Published online by Cambridge University Press: 24 November 2009
When the United States was formed, Alexander Hamilton reiterated a trenchant warning that “the practice of arbitrary imprisonments, [has] been, in all ages, the favorite and most formidable instrument of tyranny.” His warning remains relevant today, and the consequences of arbitrary detention, whether or not tyrannical in purpose, still threaten liberty and democratic values.

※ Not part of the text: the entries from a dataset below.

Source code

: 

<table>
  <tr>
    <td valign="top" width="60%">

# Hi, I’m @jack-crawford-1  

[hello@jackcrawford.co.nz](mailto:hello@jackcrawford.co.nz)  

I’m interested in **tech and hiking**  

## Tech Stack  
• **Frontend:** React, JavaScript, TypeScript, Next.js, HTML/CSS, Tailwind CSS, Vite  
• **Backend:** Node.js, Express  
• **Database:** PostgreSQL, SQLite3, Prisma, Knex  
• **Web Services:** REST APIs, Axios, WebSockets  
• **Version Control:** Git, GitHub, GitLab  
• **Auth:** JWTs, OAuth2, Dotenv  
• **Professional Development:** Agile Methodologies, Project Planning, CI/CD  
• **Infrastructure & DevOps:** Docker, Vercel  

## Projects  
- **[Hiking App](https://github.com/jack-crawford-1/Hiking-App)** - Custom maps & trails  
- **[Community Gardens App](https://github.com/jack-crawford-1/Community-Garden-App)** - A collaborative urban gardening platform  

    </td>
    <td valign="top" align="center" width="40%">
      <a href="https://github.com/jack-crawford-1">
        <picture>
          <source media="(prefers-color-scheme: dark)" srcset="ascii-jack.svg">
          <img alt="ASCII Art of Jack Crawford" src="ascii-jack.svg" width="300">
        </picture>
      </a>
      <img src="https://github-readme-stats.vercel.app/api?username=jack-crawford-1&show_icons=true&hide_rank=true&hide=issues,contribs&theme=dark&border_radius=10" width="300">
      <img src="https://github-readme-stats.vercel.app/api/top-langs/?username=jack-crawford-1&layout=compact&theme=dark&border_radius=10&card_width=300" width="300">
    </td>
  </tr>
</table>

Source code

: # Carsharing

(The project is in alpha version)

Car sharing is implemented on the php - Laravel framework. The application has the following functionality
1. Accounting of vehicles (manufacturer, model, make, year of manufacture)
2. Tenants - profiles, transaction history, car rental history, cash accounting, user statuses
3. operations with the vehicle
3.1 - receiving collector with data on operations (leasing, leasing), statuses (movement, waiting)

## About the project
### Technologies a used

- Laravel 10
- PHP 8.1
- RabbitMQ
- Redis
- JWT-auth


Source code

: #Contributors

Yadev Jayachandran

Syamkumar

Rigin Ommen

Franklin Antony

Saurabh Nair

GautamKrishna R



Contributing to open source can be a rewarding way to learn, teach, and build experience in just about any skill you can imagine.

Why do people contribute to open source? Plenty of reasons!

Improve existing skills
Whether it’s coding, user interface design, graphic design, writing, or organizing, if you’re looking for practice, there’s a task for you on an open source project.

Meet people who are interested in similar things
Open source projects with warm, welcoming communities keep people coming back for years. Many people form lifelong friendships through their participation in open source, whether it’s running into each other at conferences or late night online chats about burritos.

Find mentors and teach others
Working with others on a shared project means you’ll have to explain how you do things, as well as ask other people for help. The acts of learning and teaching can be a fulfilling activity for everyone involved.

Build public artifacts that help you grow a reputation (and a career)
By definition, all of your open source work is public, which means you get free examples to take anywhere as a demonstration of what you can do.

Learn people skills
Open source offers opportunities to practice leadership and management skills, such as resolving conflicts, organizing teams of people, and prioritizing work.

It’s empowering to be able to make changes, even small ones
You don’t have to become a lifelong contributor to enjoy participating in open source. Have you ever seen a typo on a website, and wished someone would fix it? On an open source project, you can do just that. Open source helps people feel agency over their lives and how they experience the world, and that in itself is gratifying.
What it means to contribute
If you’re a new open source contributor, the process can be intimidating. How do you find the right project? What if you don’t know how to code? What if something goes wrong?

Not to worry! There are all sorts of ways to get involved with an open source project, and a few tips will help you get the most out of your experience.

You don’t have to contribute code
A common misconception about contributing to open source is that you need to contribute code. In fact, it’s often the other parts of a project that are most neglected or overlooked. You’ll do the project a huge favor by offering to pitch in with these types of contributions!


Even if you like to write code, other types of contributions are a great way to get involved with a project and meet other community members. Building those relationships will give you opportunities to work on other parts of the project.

After the September 11 attacks on the United States in which terrorists hijacked four airplanes, crashing two of them into the World Trade Center and one into the Pentagon, the United States detained thousands of persons. The detentions raised several critical questions: Are there any legal limitations on Executive discretion to detain persons accused of participation in acts of terrorism or who are suspected of posing significant threats to national security? Is arbitrary detention proscribed and, if so, what is the proper role of the judiciary in response? Are Executive determinations of the status and rights of detainees reviewable in federal courts and, if so, what is the proper standard for judicial review?
Since September 11, the Bush administration has claimed a right to detain without trial any member of al Qaeda or the Taliban or other persons allegedly posing threats to national security as “enemy” or “unlawful” combatants, whether captured in or outside of a war in Afghanistan or Iraq and whether or not they are being detained in the United States, Afghanistan, Guantanamo Bay, or other countries.